### What you need to do
When the listing below reaches the line that has "###Set a VM to regular licensing", start reproducing exactly; stop after the line that has "Par exemple, pour", and drop the pictures.
#####
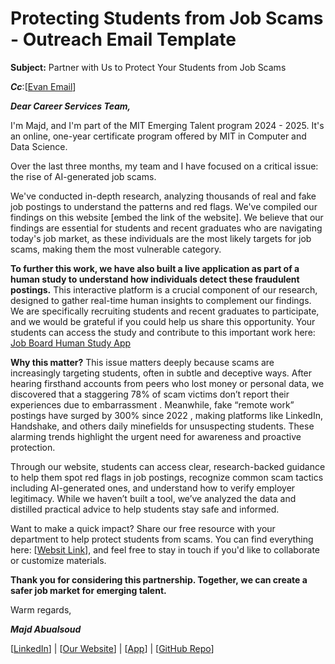 # Protecting Students from Job Scams - Outreach Email Template

**Subject:** Partner with Us to Protect Your Students from Job Scams  

***Cc***:[[Evan Email](evancole@mit.edu)]

***Dear Career Services Team,***  

I'm Majd, and I'm part of the MIT Emerging Talent program 2024 - 2025. It's an
 online, one-year certificate program offered by MIT in Computer and Data Science.

Over the last three months, my team and I have focused on a critical issue: the
 rise of AI-generated job scams.

>
>
>
>

We've conducted in-depth research, analyzing thousands of real and fake job
 postings to understand the patterns and red flags. We've compiled our findings
  on this website [embed the link of the website]. We believe that our findings
   are essential for students and recent graduates who are navigating today's job
    market, as these individuals are the most likely targets for job scams, making
     them the most vulnerable category.

>
>
>
>

**To further this work, we have also built a live application as part of a human
study to understand how individuals detect these fraudulent postings.**
 This interactive platform is a crucial component of our research, designed to
  gather real-time human insights to complement our findings. We are specifically
   recruiting students and recent graduates to participate, and we would be grateful
    if you could help us share this opportunity. Your students can access the
     study and contribute to this important work here: [Job Board Human Study App](https://job-board-app-phi.vercel.app/)

>
>
>
>

**Why this matter?** This issue matters deeply because scams are increasingly targeting
 students, often in subtle and deceptive ways. After hearing firsthand accounts
  from peers who lost money or personal data, we discovered that a staggering
   78% of scam victims don’t report their experiences due to embarrassment .
   Meanwhile, fake “remote work” postings have surged by 300% since 2022 , making
    platforms like LinkedIn, Handshake, and others daily minefields for unsuspecting
     students. These alarming trends highlight the urgent need for awareness and
     proactive protection.

>
>
>
>

Through our website, students can access clear, research-backed guidance to help
 them spot red flags in job postings, recognize common scam tactics including
  AI-generated ones, and understand how to verify employer legitimacy. While we
   haven’t built a tool, we’ve analyzed the data and distilled practical advice
    to help students stay safe and informed.

>
>
>
>

Want to make a quick impact? Share our free resource with your department to help
 protect students from scams. You can find everything here: [[Websit Link](https://detect-job-posts-intheageof-ai.netlify.app/)],
  and feel
  free to stay in touch if you'd like to collaborate or customize materials.

>

**Thank you for considering this partnership. Together, we can create a safer
job market for emerging talent.**  

Warm regards,

***Majd Abualsoud***

 [[LinkedIn](https://www.linkedin.com/in/majd-abualsoud/)] |
 [[Our Website](https://detect-job-posts-intheageof-ai.netlify.app/)] |
 [[App](https://job-board-app-phi.vercel.app/)] |
 [[GitHub Repo](https://github.com/MIT-Emerging-Talent/ET6-CDSP-group-21-repo)]
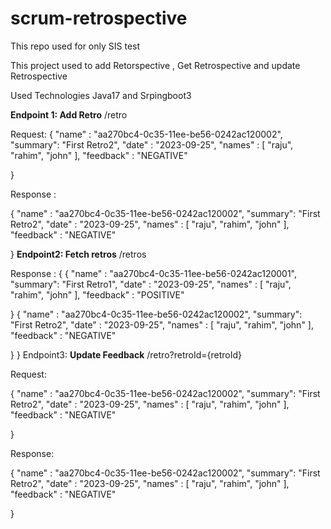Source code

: # scrum-retrospective
This repo used for only SIS test

This project used to add Retorspective , Get Retrospective and update Retrospective

Used Technologies Java17 and Srpingboot3

**Endpoint 1:  Add Retro**
/retro

Request:
{
"name" : "aa270bc4-0c35-11ee-be56-0242ac120002",
"summary": "First Retro2",
"date" : "2023-09-25",
"names" : [
"raju",
"rahim",
"john"
],
"feedback" : "NEGATIVE"

}

Response :

{
"name" : "aa270bc4-0c35-11ee-be56-0242ac120002",
"summary": "First Retro2",
"date" : "2023-09-25",
"names" : [
"raju",
"rahim",
"john"
],
"feedback" : "NEGATIVE"

}
**Endpoint2: Fetch retros**
/retros

Response :
{
{
"name" : "aa270bc4-0c35-11ee-be56-0242ac120001",
"summary": "First Retro1",
"date" : "2023-09-25",
"names" : [
"raju",
"rahim",
"john"
],
"feedback" : "POSITIVE"

}
{
"name" : "aa270bc4-0c35-11ee-be56-0242ac120002",
"summary": "First Retro2",
"date" : "2023-09-25",
"names" : [
"raju",
"rahim",
"john"
],
"feedback" : "NEGATIVE"

}
}
Endpoint3: **Update Feedback**
/retro?retroId={retroId}

Request:

{
"name" : "aa270bc4-0c35-11ee-be56-0242ac120002",
"summary": "First Retro2",
"date" : "2023-09-25",
"names" : [
"raju",
"rahim",
"john"
],
"feedback" : "NEGATIVE"

}

Response:

{
"name" : "aa270bc4-0c35-11ee-be56-0242ac120002",
"summary": "First Retro2",
"date" : "2023-09-25",
"names" : [
"raju",
"rahim",
"john"
],
"feedback" : "NEGATIVE"

}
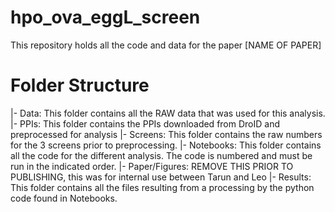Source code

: # hpo_ova_eggL_screen
This repository holds all the code and data for the paper [NAME OF PAPER]

# Folder Structure

|- Data: This folder contains all the RAW data that was used for this analysis. 
  |- PPIs: This folder contains the PPIs downloaded from DroID and preprocessed for analysis
  |- Screens: This folder contains the raw numbers for the 3 screens prior to preprocessing.
|- Notebooks: This folder contains all the code for the different analysis. The code is numbered and must be run in the indicated order. 
|- Paper/Figures: REMOVE THIS PRIOR TO PUBLISHING, this was for internal use between Tarun and Leo
|- Results: This folder contains all the files resulting from a processing by the python code found in Notebooks.
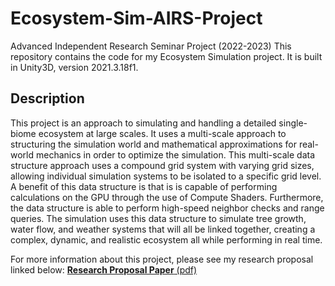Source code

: # Ecosystem-Sim-AIRS-Project
Advanced Independent Research Seminar Project (2022-2023)
This repository contains the code for my Ecosystem Simulation project. It is built in Unity3D, version 2021.3.18f1.

## Description
This project is an approach to simulating and handling a detailed single-biome ecosystem at large scales. It uses a multi-scale approach to structuring the simulation world and mathematical approximations for real-world mechanics in order to optimize the simulation. This multi-scale data structure approach uses a compound grid system with varying grid sizes, allowing individual simulation systems to be isolated to a specific grid level. A benefit of this data structure is that is is capable of performing calculations on the GPU through the use of Compute Shaders. Furthermore, the data structure is able to perform high-speed neighbor checks and range queries. The simulation uses this data structure to simulate tree growth, water flow, and weather systems that will all be linked together, creating a complex, dynamic, and realistic ecosystem all while performing in real time.

For more information about this project, please see my research proposal linked below:
[**Research Proposal Paper** (pdf)](https://github.com/AIP21/Ecosystem-Sim-AIRS-Project/files/11242417/AIRS.Proposal.pdf)
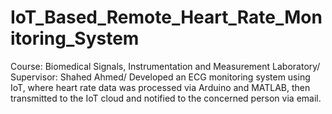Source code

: # IoT_Based_Remote_Heart_Rate_Monitoring_System
Course: Biomedical Signals, Instrumentation and Measurement Laboratory/
Supervisor: Shahed Ahmed/
Developed an ECG monitoring system using IoT, where heart rate data was processed via Arduino and MATLAB, then transmitted to the IoT cloud and notified to the concerned person via email.
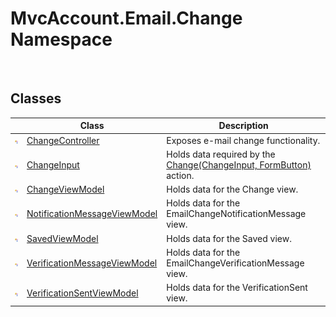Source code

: MvcAccount.Email.Change Namespace
=================================
 


Classes
-------

                | Class                             | Description                                                             
--------------- | --------------------------------- | ----------------------------------------------------------------------- 
![Public class] | [ChangeController][1]             | Exposes e-mail change functionality.                                    
![Public class] | [ChangeInput][2]                  | Holds data required by the [Change(ChangeInput, FormButton)][3] action. 
![Public class] | [ChangeViewModel][4]              | Holds data for the Change view.                                         
![Public class] | [NotificationMessageViewModel][5] | Holds data for the EmailChangeNotificationMessage view.                 
![Public class] | [SavedViewModel][6]               | Holds data for the Saved view.                                          
![Public class] | [VerificationMessageViewModel][7] | Holds data for the EmailChangeVerificationMessage view.                 
![Public class] | [VerificationSentViewModel][8]    | Holds data for the VerificationSent view.                               

[1]: ChangeController/README.md
[2]: ChangeInput/README.md
[3]: ChangeController/Change_1.md
[4]: ChangeViewModel/README.md
[5]: NotificationMessageViewModel/README.md
[6]: SavedViewModel/README.md
[7]: VerificationMessageViewModel/README.md
[8]: VerificationSentViewModel/README.md
[Public class]: ../_icons/pubclass.gif "Public class"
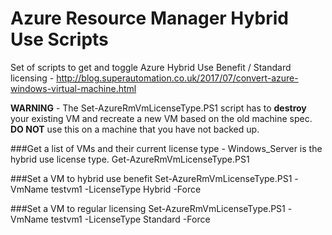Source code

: # Azure Resource Manager Hybrid Use Scripts

Set of scripts to get and toggle Azure Hybrid Use Benefit / Standard licensing - http://blog.superautomation.co.uk/2017/07/convert-azure-windows-virtual-machine.html

__WARNING__ - The Set-AzureRmVmLicenseType.PS1 script has to __destroy__ your existing VM and recreate a new VM based on the old machine spec. __DO NOT__ use this on a machine that you have not backed up. 

###Get a list of VMs and their current license type - Windows\_Server is the hybrid use license type.
    Get-AzureRmVmLicenseType.PS1
	
###Set a VM to hybrid use benefit
    Set-AzureRmVmLicenseType.PS1 -VmName testvm1 -LicenseType Hybrid -Force
	
###Set a VM to regular licensing
    Set-AzureRmVmLicenseType.PS1 -VmName testvm1 -LicenseType Standard -Force
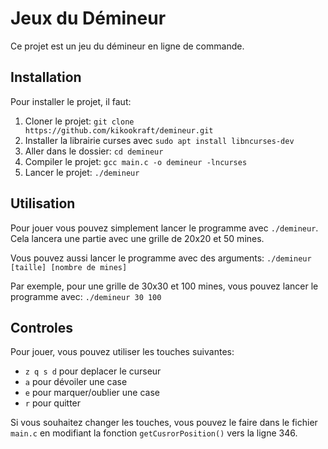 # Jeux du Démineur
Ce projet est un jeu du démineur en ligne de commande.

## Installation
Pour installer le projet, il faut:
1. Cloner le projet: `git clone https://github.com/kikookraft/demineur.git`
2. Installer la librairie curses avec `sudo apt install libncurses-dev`
3. Aller dans le dossier: `cd demineur`
4. Compiler le projet: `gcc main.c -o demineur -lncurses`
5. Lancer le projet: `./demineur`


## Utilisation
Pour jouer vous pouvez simplement lancer le programme avec `./demineur`.
Cela lancera une partie avec une grille de 20x20 et 50 mines.

Vous pouvez aussi lancer le programme avec des arguments:
`./demineur [taille] [nombre de mines]`

Par exemple, pour une grille de 30x30 et 100 mines, vous pouvez lancer le programme avec:
`./demineur 30 100`

## Controles
Pour jouer, vous pouvez utiliser les touches suivantes:
- `z q s d` pour deplacer le curseur
- `a` pour dévoiler une case
- `e` pour marquer/oublier une case
- `r` pour quitter

Si vous souhaitez changer les touches, vous pouvez le faire dans le fichier `main.c` en modifiant la fonction `getCusrorPosition()` vers la ligne 346.
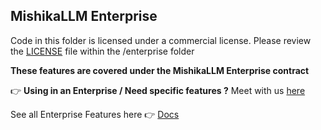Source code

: ## MishikaLLM Enterprise

Code in this folder is licensed under a commercial license. Please review the [LICENSE](./LICENSE.md) file within the /enterprise folder

**These features are covered under the MishikaLLM Enterprise contract**

👉 **Using in an Enterprise / Need specific features ?** Meet with us [here](https://calendly.com/d/4mp-gd3-k5k/mishikallm-1-1-onboarding-chat?month=2024-02)

See all Enterprise Features here 👉 [Docs](https://docs.21t.cc/docs/proxy/enterprise)
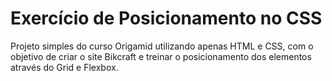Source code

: # Exercício de Posicionamento no CSS

Projeto simples do curso Origamid utilizando apenas HTML e CSS, com o objetivo de criar o site Bikcraft e treinar o posicionamento dos elementos através do Grid e Flexbox.
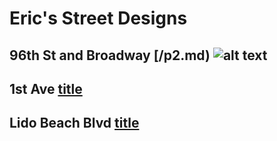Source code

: # Eric's Street Designs


## 96th St and Broadway [/p2.md) ![alt text](image.jpg)

## 1st Ave [title](/p2)

## Lido Beach Blvd [title](https://www.example.com)
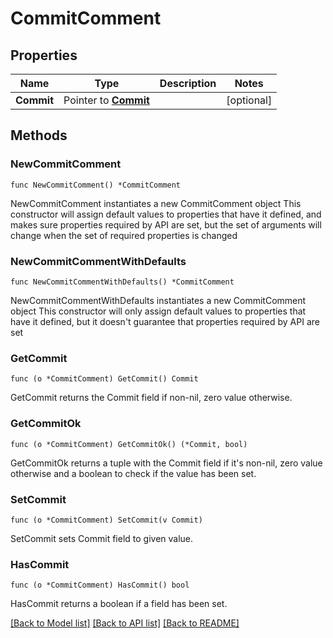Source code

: # CommitComment

## Properties

Name | Type | Description | Notes
------------ | ------------- | ------------- | -------------
**Commit** | Pointer to [**Commit**](Commit.md) |  | [optional] 

## Methods

### NewCommitComment

`func NewCommitComment() *CommitComment`

NewCommitComment instantiates a new CommitComment object
This constructor will assign default values to properties that have it defined,
and makes sure properties required by API are set, but the set of arguments
will change when the set of required properties is changed

### NewCommitCommentWithDefaults

`func NewCommitCommentWithDefaults() *CommitComment`

NewCommitCommentWithDefaults instantiates a new CommitComment object
This constructor will only assign default values to properties that have it defined,
but it doesn't guarantee that properties required by API are set

### GetCommit

`func (o *CommitComment) GetCommit() Commit`

GetCommit returns the Commit field if non-nil, zero value otherwise.

### GetCommitOk

`func (o *CommitComment) GetCommitOk() (*Commit, bool)`

GetCommitOk returns a tuple with the Commit field if it's non-nil, zero value otherwise
and a boolean to check if the value has been set.

### SetCommit

`func (o *CommitComment) SetCommit(v Commit)`

SetCommit sets Commit field to given value.

### HasCommit

`func (o *CommitComment) HasCommit() bool`

HasCommit returns a boolean if a field has been set.


[[Back to Model list]](../README.md#documentation-for-models) [[Back to API list]](../README.md#documentation-for-api-endpoints) [[Back to README]](../README.md)


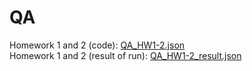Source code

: # QA   
Homework 1 and 2 (code): [QA_HW1-2.json](https://github.com/ItGroupAlex/Postman/blob/main/QA_HW1-2.json "link")  
Homework 1 and 2 (result of run): [QA_HW1-2_result.json](https://github.com/ItGroupAlex/Postman/blob/main/QA_HW1-2_result.json "link")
#####
### Output for this task
###Set a VM to regular licensing
    Set-AzureRmVmLicenseType.PS1 -VmName testvm1 -LicenseType Standard -Force
 # Jeux du Démineur
Ce projet est un jeu du démineur en ligne de commande.

## Installation
Pour installer le projet, il faut:
1. Cloner le projet: `git clone https://github.com/kikookraft/demineur.git`
2. Installer la librairie curses avec `sudo apt install libncurses-dev`
3. Aller dans le dossier: `cd demineur`
4. Compiler le projet: `gcc main.c -o demineur -lncurses`
5. Lancer le projet: `./demineur`


## Utilisation
Pour jouer vous pouvez simplement lancer le programme avec `./demineur`.
Cela lancera une partie avec une grille de 20x20 et 50 mines.

Vous pouvez aussi lancer le programme avec des arguments:
`./demineur [taille] [nombre de mines]`

Par exemple, pour une grille de 30x30 et 100 mines, vous pouvez lancer le programme avec:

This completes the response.